== SOURCE DATA ==

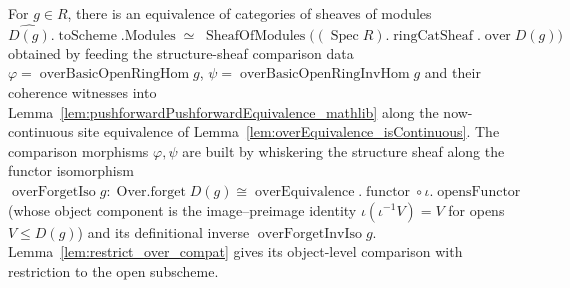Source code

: \begin{definition}
  \label{def:modules_over_basicOpen_equivalence}
  For \(g \in R\), there is an equivalence of categories of sheaves of
  modules
  \[
    \widehat{D(g)}.\operatorname{toScheme}.\mathrm{Modules} \;\simeq\;
    \operatorname{SheafOfModules}\bigl((\operatorname{Spec} R).\operatorname{ringCatSheaf}.\operatorname{over} D(g)\bigr)
  \]
  obtained by feeding the structure-sheaf comparison data
  \(\varphi = \operatorname{overBasicOpenRingHom} g\),
  \(\psi = \operatorname{overBasicOpenRingInvHom} g\) and their coherence witnesses into
  Lemma~\ref{lem:pushforwardPushforwardEquivalence_mathlib} along the now-continuous site equivalence
  of Lemma~\ref{lem:overEquivalence_isContinuous}. The comparison morphisms \(\varphi, \psi\) are built
  by whiskering the structure sheaf along the functor isomorphism
  \(\operatorname{overForgetIso} g : \operatorname{Over.forget} D(g) \cong
  \operatorname{overEquivalence}.\operatorname{functor} \circ \iota.\operatorname{opensFunctor}\)
  (whose object component is the image--preimage identity
  \(\iota(\iota^{-1} V) = V\) for opens \(V \le D(g)\)) and its definitional inverse
  \(\operatorname{overForgetInvIso} g\). Lemma~\ref{lem:restrict_over_compat} gives its
  object-level comparison with restriction to the open subscheme.
\end{definition}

===

◆ WHAT YOU ARE ASKED TO DO ◆
Output the records above exactly as written, but leave out the pictures.

◆ ANSWER BELOW ◆
Source code

: \begin{definition}
  \label{def:modules_over_basicOpen_equivalence}
  For \(g \in R\), there is an equivalence of categories of sheaves of
  modules
  \[
    \widehat{D(g)}.\operatorname{toScheme}.\mathrm{Modules} \;\simeq\;
    \operatorname{SheafOfModules}\bigl((\operatorname{Spec} R).\operatorname{ringCatSheaf}.\operatorname{over} D(g)\bigr)
  \]
  obtained by feeding the structure-sheaf comparison data
  \(\varphi = \operatorname{overBasicOpenRingHom} g\),
  \(\psi = \operatorname{overBasicOpenRingInvHom} g\) and their coherence witnesses into
  Lemma~\ref{lem:pushforwardPushforwardEquivalence_mathlib} along the now-continuous site equivalence
  of Lemma~\ref{lem:overEquivalence_isContinuous}. The comparison morphisms \(\varphi, \psi\) are built
  by whiskering the structure sheaf along the functor isomorphism
  \(\operatorname{overForgetIso} g : \operatorname{Over.forget} D(g) \cong
  \operatorname{overEquivalence}.\operatorname{functor} \circ \iota.\operatorname{opensFunctor}\)
  (whose object component is the image--preimage identity
  \(\iota(\iota^{-1} V) = V\) for opens \(V \le D(g)\)) and its definitional inverse
  \(\operatorname{overForgetInvIso} g\). Lemma~\ref{lem:restrict_over_compat} gives its
  object-level comparison with restriction to the open subscheme.
\end{definition}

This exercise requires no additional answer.